Es como un enorme tamal a base de masa, relleno de pollo (o gallina), cerdo, cebolla, chile dulce, pimientos, tomate, xpelón (que es un pequeño frijol), axiote, entre otros ingredientes. Envuelto en hojas de plátano, se hornea en horno convencional, o bajo tierra.
En casa de Soco sólo los preparativos eran fiesta. Porque participa casi toda la familia: cortando, amasando, deshebrando, limpiando las hojas de plátano en las que será envuelto; o simplemente conversando con quienes preparan el Pib y se mueven como en un ritual largamente aprendido.
Ir a casa de mi familia política en Días de muertos también era memorable, porque después de comer, jugábamos lotería campechana. Hemos vivido momentos muy felices en esas visitas.
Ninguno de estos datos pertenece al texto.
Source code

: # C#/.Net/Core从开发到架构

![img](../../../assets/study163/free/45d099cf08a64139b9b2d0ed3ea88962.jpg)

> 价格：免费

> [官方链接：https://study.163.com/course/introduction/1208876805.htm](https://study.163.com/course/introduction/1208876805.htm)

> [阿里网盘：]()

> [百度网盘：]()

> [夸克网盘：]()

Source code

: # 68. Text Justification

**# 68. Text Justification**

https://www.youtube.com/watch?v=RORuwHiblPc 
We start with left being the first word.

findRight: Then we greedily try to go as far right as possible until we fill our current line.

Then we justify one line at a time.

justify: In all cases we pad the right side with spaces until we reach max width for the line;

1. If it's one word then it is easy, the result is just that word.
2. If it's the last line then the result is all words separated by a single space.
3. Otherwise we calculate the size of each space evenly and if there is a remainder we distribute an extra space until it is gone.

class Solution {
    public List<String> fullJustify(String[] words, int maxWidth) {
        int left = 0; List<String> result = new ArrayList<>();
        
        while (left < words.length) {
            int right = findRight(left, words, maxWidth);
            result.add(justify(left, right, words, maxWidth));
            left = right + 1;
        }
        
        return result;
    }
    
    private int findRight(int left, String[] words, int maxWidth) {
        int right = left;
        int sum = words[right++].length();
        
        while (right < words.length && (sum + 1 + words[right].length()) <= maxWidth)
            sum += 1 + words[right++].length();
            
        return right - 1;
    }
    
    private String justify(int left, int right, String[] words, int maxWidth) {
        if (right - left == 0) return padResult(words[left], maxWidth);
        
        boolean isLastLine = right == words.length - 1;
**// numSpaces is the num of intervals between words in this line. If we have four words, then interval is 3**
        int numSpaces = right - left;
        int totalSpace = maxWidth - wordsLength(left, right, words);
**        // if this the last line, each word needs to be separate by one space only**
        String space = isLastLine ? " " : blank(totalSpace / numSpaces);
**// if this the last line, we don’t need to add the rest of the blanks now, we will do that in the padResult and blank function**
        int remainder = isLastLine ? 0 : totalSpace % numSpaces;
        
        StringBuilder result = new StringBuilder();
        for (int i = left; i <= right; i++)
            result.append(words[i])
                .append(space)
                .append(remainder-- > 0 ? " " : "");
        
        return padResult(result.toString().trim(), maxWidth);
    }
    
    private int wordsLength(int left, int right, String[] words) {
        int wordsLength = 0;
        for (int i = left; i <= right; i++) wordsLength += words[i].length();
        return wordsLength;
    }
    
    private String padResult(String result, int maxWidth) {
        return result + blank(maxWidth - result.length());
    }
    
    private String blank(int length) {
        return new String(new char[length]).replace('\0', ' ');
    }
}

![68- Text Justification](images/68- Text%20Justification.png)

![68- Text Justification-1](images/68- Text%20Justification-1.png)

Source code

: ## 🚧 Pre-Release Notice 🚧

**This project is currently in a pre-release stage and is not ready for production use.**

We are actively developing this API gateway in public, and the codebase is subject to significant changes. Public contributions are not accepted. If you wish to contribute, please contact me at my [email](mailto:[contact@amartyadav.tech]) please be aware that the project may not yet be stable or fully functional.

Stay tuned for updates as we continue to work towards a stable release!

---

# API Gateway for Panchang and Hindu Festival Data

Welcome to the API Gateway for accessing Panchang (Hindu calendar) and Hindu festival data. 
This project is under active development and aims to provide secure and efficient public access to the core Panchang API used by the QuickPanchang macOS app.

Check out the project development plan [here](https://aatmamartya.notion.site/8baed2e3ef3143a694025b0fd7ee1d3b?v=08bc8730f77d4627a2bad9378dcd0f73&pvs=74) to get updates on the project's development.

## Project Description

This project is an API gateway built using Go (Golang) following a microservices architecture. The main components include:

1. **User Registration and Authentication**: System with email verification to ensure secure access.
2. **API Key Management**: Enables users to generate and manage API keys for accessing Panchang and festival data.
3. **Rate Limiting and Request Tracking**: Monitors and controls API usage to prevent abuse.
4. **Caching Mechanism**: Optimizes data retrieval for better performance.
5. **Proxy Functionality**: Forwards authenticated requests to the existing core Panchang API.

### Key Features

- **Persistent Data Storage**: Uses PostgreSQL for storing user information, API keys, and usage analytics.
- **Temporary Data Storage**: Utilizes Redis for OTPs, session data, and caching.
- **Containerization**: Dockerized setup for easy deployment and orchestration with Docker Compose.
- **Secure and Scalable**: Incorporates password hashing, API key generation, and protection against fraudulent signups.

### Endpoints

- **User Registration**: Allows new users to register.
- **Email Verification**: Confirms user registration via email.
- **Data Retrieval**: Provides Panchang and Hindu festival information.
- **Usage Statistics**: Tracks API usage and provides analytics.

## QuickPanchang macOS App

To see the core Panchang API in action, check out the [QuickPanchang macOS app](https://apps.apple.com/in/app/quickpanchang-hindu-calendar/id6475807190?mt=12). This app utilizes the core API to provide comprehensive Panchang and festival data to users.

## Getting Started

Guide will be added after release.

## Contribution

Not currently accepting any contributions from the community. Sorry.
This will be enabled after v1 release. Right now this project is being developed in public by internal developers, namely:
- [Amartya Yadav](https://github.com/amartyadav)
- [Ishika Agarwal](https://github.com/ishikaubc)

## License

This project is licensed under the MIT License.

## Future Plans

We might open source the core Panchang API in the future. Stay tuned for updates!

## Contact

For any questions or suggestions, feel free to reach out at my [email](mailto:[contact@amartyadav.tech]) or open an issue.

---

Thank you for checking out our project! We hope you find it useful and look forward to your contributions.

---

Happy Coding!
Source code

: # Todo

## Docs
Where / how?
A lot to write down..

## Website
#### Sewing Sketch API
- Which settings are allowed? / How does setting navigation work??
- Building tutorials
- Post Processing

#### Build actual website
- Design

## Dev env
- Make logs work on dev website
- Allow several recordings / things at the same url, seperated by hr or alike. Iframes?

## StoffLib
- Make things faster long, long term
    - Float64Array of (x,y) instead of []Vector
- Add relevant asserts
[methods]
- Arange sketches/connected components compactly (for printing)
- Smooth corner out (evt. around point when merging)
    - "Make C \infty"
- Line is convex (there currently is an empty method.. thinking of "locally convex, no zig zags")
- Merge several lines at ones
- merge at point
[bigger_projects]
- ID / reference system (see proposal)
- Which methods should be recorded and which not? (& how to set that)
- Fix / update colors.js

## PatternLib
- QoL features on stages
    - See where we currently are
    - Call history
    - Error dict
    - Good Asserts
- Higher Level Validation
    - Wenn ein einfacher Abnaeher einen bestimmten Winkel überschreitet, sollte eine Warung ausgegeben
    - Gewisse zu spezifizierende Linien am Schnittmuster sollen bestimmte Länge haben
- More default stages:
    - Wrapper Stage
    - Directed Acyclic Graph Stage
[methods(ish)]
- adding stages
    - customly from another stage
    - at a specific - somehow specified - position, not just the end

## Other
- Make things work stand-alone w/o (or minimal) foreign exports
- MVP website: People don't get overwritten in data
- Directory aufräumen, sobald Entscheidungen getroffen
Hasta que mi hijo murió, y su foto ocupó el lugar central del bello altar que cada año monta mi cuñada con mucho esmero y amor.
Ocupar el lugar central es un acto de enorme amor. Es la manera en que la familia le concede el lugar de honor de entre todas las personas amadas que han muerto.
Pero lo cierto, también, es que su ausencia nos pesa más que ninguna. Porque fue un hijo, un hermano, un nieto, un sobrino, un tío, un primo muy amado.
Pero la celebración es obligada. Ahí en el altar se coloca un gran pedazo de pibipollo para él, un ojo rojo (cerveza con clamato) y varias otras delicias que él, mi suegro, mi suegra y todas las personas que figuran en ese altar disfrutaban.
Alex gozaba muchísimo esos viajes. Le encantaba comer el pibipollo de su tía. Muchas veces ayudó a prepararlo. Y jugar lotería con primas, primos, tías, sobrinas, sobrinos, era una de sus actividades favoritas. Recordamos sus bromas y su risa desparpajada.
Todos los días extraño a mi hijo, pero en esos días todos los sentimientos se tropiezan sin control. Sin duda, lo extraño más.